Current bank credit growth is over 20 per cent. The inflation rate has
gone up as a result of inevitable hikes in administered prices but it
is not spinning out of control. Tough decisions on telecom deregulation
and particularly on oil prices have been taken by the Government. New
private insurance companies have finally been given the green signal.
But on the
flip side, the monsoon has been less than normal in six states, industrial
production appears to have slumped even after allowing for statistical
aberrations, interest rates have increased across the board and the rupee
has depreciated vis-a vis the dollar by almost 5 per cent since April
1, 2000. Investment continues to be extremely sluggish and business sentiment
is unusually depressed.
The response
of industry has been predictable: increase import duties; speed up privatisation
and increase government spending.
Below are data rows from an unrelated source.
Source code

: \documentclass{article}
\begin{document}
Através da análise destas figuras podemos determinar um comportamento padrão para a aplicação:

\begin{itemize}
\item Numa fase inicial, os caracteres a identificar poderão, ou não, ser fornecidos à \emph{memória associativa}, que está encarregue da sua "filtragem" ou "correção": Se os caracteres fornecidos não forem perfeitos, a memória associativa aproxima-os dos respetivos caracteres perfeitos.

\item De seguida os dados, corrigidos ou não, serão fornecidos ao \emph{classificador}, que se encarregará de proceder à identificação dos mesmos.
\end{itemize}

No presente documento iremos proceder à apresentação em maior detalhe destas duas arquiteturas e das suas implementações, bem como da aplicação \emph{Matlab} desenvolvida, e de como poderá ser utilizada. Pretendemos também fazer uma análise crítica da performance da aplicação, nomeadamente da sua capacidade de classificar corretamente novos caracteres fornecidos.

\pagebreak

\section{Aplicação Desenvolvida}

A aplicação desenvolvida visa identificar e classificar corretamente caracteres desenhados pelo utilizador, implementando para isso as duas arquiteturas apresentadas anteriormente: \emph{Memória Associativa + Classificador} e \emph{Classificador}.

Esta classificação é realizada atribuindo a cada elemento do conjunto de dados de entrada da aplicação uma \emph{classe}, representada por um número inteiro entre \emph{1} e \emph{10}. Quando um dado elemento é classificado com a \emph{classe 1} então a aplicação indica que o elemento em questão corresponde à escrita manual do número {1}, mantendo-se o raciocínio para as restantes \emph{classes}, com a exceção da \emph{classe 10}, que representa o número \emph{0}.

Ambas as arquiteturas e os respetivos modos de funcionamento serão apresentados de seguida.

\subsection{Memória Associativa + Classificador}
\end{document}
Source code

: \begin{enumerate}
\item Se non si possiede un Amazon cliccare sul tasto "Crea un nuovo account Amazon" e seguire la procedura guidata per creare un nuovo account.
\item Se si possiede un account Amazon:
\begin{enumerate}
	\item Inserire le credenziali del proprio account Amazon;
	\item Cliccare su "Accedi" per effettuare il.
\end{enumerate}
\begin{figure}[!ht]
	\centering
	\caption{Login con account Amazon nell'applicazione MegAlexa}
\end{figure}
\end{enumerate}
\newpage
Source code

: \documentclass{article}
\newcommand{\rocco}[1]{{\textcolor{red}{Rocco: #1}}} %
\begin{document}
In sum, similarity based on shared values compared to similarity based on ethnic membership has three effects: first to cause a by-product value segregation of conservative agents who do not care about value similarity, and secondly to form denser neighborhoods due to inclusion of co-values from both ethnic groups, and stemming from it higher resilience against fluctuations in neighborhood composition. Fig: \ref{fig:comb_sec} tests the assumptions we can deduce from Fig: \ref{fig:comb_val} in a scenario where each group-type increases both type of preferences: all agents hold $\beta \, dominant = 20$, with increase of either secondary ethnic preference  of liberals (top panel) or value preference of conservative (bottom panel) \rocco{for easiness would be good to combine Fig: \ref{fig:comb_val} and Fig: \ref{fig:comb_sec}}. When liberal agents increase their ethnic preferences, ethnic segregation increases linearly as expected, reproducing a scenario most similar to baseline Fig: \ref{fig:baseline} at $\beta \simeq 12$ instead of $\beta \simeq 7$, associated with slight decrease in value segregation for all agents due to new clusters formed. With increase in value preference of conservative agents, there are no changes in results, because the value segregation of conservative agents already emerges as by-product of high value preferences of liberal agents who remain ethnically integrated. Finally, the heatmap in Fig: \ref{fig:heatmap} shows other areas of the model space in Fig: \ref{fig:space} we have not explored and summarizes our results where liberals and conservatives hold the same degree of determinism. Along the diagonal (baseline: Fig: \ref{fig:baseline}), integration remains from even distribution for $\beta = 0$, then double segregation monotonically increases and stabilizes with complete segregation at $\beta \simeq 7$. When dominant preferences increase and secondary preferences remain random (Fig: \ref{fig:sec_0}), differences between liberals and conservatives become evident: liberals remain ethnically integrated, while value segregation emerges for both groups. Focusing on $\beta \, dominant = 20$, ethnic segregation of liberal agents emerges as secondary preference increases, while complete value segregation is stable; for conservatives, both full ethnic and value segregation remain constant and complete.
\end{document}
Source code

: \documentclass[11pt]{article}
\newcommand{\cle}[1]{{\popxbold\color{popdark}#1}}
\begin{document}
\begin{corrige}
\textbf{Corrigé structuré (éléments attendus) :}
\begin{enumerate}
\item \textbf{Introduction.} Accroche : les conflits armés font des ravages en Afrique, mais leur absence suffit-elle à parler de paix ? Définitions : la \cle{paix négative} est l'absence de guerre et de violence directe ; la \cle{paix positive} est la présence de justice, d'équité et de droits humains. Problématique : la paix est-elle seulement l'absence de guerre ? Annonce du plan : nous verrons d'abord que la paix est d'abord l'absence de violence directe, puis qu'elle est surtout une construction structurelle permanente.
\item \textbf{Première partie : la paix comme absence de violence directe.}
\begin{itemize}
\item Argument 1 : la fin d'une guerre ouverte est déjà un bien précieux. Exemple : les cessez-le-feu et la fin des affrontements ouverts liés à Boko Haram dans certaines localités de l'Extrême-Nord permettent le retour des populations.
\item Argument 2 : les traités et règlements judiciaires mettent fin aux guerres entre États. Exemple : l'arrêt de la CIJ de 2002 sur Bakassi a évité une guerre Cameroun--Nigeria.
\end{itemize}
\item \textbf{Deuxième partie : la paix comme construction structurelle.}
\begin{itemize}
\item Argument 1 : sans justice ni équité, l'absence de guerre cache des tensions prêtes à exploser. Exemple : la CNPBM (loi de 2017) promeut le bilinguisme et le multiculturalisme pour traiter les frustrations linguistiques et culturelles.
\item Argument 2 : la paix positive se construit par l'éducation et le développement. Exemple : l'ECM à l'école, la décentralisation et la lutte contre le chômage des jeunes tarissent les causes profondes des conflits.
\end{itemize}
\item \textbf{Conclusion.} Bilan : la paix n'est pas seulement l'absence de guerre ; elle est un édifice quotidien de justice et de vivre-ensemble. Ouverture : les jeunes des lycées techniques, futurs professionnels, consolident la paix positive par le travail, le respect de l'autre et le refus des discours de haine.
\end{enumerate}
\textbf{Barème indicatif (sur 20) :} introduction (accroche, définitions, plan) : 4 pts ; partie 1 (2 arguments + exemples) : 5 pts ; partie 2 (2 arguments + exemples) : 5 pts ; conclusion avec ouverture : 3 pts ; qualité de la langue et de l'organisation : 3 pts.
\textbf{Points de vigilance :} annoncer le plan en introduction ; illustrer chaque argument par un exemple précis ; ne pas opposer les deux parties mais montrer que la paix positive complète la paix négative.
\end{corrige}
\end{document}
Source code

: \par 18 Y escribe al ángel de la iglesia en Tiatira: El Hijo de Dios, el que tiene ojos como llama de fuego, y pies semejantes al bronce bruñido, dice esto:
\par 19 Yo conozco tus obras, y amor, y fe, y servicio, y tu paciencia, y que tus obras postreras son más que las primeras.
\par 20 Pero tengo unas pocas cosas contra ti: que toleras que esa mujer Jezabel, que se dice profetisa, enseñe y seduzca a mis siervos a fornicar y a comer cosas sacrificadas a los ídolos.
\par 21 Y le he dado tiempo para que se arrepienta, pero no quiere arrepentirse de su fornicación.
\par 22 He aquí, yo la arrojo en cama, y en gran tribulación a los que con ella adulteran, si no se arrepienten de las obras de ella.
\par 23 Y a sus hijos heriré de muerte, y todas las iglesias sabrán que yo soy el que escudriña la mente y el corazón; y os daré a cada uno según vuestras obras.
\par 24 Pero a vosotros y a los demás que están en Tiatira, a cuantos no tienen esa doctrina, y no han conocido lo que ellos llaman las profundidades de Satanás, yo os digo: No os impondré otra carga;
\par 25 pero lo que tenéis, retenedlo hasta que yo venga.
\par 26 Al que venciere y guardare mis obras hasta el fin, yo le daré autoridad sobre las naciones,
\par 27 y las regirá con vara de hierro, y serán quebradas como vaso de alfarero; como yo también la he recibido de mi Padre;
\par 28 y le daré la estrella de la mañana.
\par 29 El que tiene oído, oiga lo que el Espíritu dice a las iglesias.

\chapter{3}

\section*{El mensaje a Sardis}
Of these three, the most dubious is
the recommendation relating to import duties. In fact, it could well be
argued looking at the data that the Indian economy has moved to a lower
growth path since 1997-98 precisely from a time when the downward trend
in import duties was reversed first under P. Chidambaram and later by
Yashwant Sinha. Moreover, when the rupee depreciates, imports immediately
become costlier giving protection to domestic producers.
Due Diligence:
As far as privatisation is concerned, A.B. Vajpayee's Government has taken
bold steps although only one deal relating to the sale of Modern Foods
to Hindustan Lever has been consummated so far. Many more transactions
are on the anvil but these must go through the process of due diligence.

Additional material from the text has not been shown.